WHAT YOU SHOULD DO: Each entry should be duplicated verbatim; its pictures should not be.

LISTED ENTRIES:
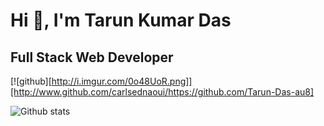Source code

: # Hi 👋, I'm Tarun Kumar Das
## Full Stack Web Developer


<!--
**Tarun-Das-au8/Tarun-Das-au8** is a ✨ _special_ ✨ repository because its `README.md` (this file) appears on your GitHub profile.

- 🔭 I’m currently working on : Capstone Project
- 🌱 I’m currently learning : Advance JavaScript Concepts
- 📫 How to reach me: 
- 😄 Pronouns: ...
- ⚡ Fun fact: ...
-->
[![github][http://i.imgur.com/0o48UoR.png]][http://www.github.com/carlsednaoui/https://github.com/Tarun-Das-au8]

![Github stats](https://github-readme-stats.vercel.app/api?username=Tarun-Das-au8)
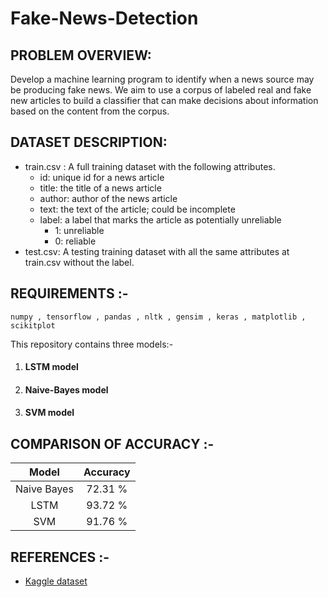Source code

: # Fake-News-Detection
## PROBLEM OVERVIEW:
Develop a machine learning program to identify when a news source may be producing fake news.
We aim to use a corpus of labeled real and fake new articles to build a classifier that can make
decisions about information based on the content from the corpus.
## DATASET DESCRIPTION:
- train.csv : A full training dataset with the following attributes.
    - id: unique id for a news article
    - title: the title of a news article
    - author: author of the news article
    - text: the text of the article; could be incomplete
    - label: a label that marks the article as potentially unreliable
        - 1: unreliable
        - 0: reliable
- test.csv: A testing training dataset with all the same attributes at train.csv without the label.

## REQUIREMENTS :- 
   `numpy , tensorflow , pandas , nltk , gensim , keras , matplotlib , scikitplot`
    

This repository contains three models:-
 1. #### LSTM model
 2. #### Naive-Bayes model
 3. #### SVM model

## COMPARISON OF ACCURACY :-
   |  Model           |  Accuracy     |
   |:----------------:|:-------------:|
   |  Naive Bayes     |  72.31 %      |
   |  LSTM            |  93.72 %      |
   |  SVM             |  91.76 %      | 
 

## REFERENCES :-
- [Kaggle dataset](https://www.kaggle.com/c/fake-news/data)
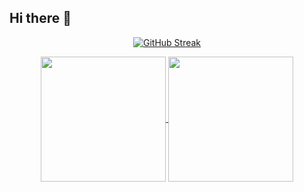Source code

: ## Hi there 👋
<p align="center">
  <a href="https://git.io/streak-stats"><img src="https://github-readme-streak-stats-kappa-woad.vercel.app?user=crlngrlg&theme=transparent" alt="GitHub Streak" /></a>
</p>

<p align="center">
  <a href="https://github.com/anuraghazra/github-readme-stats">
    <img height=200 align="center" src="https://github-readme-stats-five-iota-67.vercel.app/api?username=crlngrlg" />
  </a>
  <a href="https://github.com/anuraghazra/convoychat">
    <img height=200 align="center" src="https://github-readme-stats-five-iota-67.vercel.app/api/top-langs?username=crlngrlg&layout=compact&langs_count=8&card_width=320" />
  </a>
</p>

<!--
**crlngrlg/crlngrlg** is a ✨ _special_ ✨ repository because its `README.md` (this file) appears on your GitHub profile.

Here are some ideas to get you started:

- 🔭 I’m currently working on ...
- 🌱 I’m currently learning ...
- 👯 I’m looking to collaborate on ...
- 🤔 I’m looking for help with ...
- 💬 Ask me about ...
- 📫 How to reach me: ...
- 😄 Pronouns: ...
- ⚡ Fun fact: ...
-->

TASK RESULT:
Source code

: # Hi 👋, I'm Tarun Kumar Das
## Full Stack Web Developer


<!--
**Tarun-Das-au8/Tarun-Das-au8** is a ✨ _special_ ✨ repository because its `README.md` (this file) appears on your GitHub profile.

- 🔭 I’m currently working on : Capstone Project
- 🌱 I’m currently learning : Advance JavaScript Concepts
- 📫 How to reach me: 
- 😄 Pronouns: ...
- ⚡ Fun fact: ...
-->
[![github][http://i.imgur.com/0o48UoR.png]][http://www.github.com/carlsednaoui/https://github.com/Tarun-Das-au8]

![Github stats](https://github-readme-stats.vercel.app/api?username=Tarun-Das-au8)
Source code

: # Fake-News-Detection
## PROBLEM OVERVIEW:
Develop a machine learning program to identify when a news source may be producing fake news.
We aim to use a corpus of labeled real and fake new articles to build a classifier that can make
decisions about information based on the content from the corpus.
## DATASET DESCRIPTION:
- train.csv : A full training dataset with the following attributes.
    - id: unique id for a news article
    - title: the title of a news article
    - author: author of the news article
    - text: the text of the article; could be incomplete
    - label: a label that marks the article as potentially unreliable
        - 1: unreliable
        - 0: reliable
- test.csv: A testing training dataset with all the same attributes at train.csv without the label.

## REQUIREMENTS :- 
   `numpy , tensorflow , pandas , nltk , gensim , keras , matplotlib , scikitplot`
    

This repository contains three models:-
 1. #### LSTM model
 2. #### Naive-Bayes model
 3. #### SVM model

## COMPARISON OF ACCURACY :-
   |  Model           |  Accuracy     |
   |:----------------:|:-------------:|
   |  Naive Bayes     |  72.31 %      |
   |  LSTM            |  93.72 %      |
   |  SVM             |  91.76 %      | 
 

## REFERENCES :-
- [Kaggle dataset](https://www.kaggle.com/c/fake-news/data)
Source code

: ## Hi there 👋
<p align="center">
  <a href="https://git.io/streak-stats"><img src="https://github-readme-streak-stats-kappa-woad.vercel.app?user=crlngrlg&theme=transparent" alt="GitHub Streak" /></a>
</p>

<p align="center">
  <a href="https://github.com/anuraghazra/github-readme-stats">
    <img height=200 align="center" src="https://github-readme-stats-five-iota-67.vercel.app/api?username=crlngrlg" />
  </a>
  <a href="https://github.com/anuraghazra/convoychat">
    <img height=200 align="center" src="https://github-readme-stats-five-iota-67.vercel.app/api/top-langs?username=crlngrlg&layout=compact&langs_count=8&card_width=320" />
  </a>
</p>

<!--
**crlngrlg/crlngrlg** is a ✨ _special_ ✨ repository because its `README.md` (this file) appears on your GitHub profile.

Here are some ideas to get you started:

- 🔭 I’m currently working on ...
- 🌱 I’m currently learning ...
- 👯 I’m looking to collaborate on ...
- 🤔 I’m looking for help with ...
- 💬 Ask me about ...
- 📫 How to reach me: ...
- 😄 Pronouns: ...
- ⚡ Fun fact: ...
-->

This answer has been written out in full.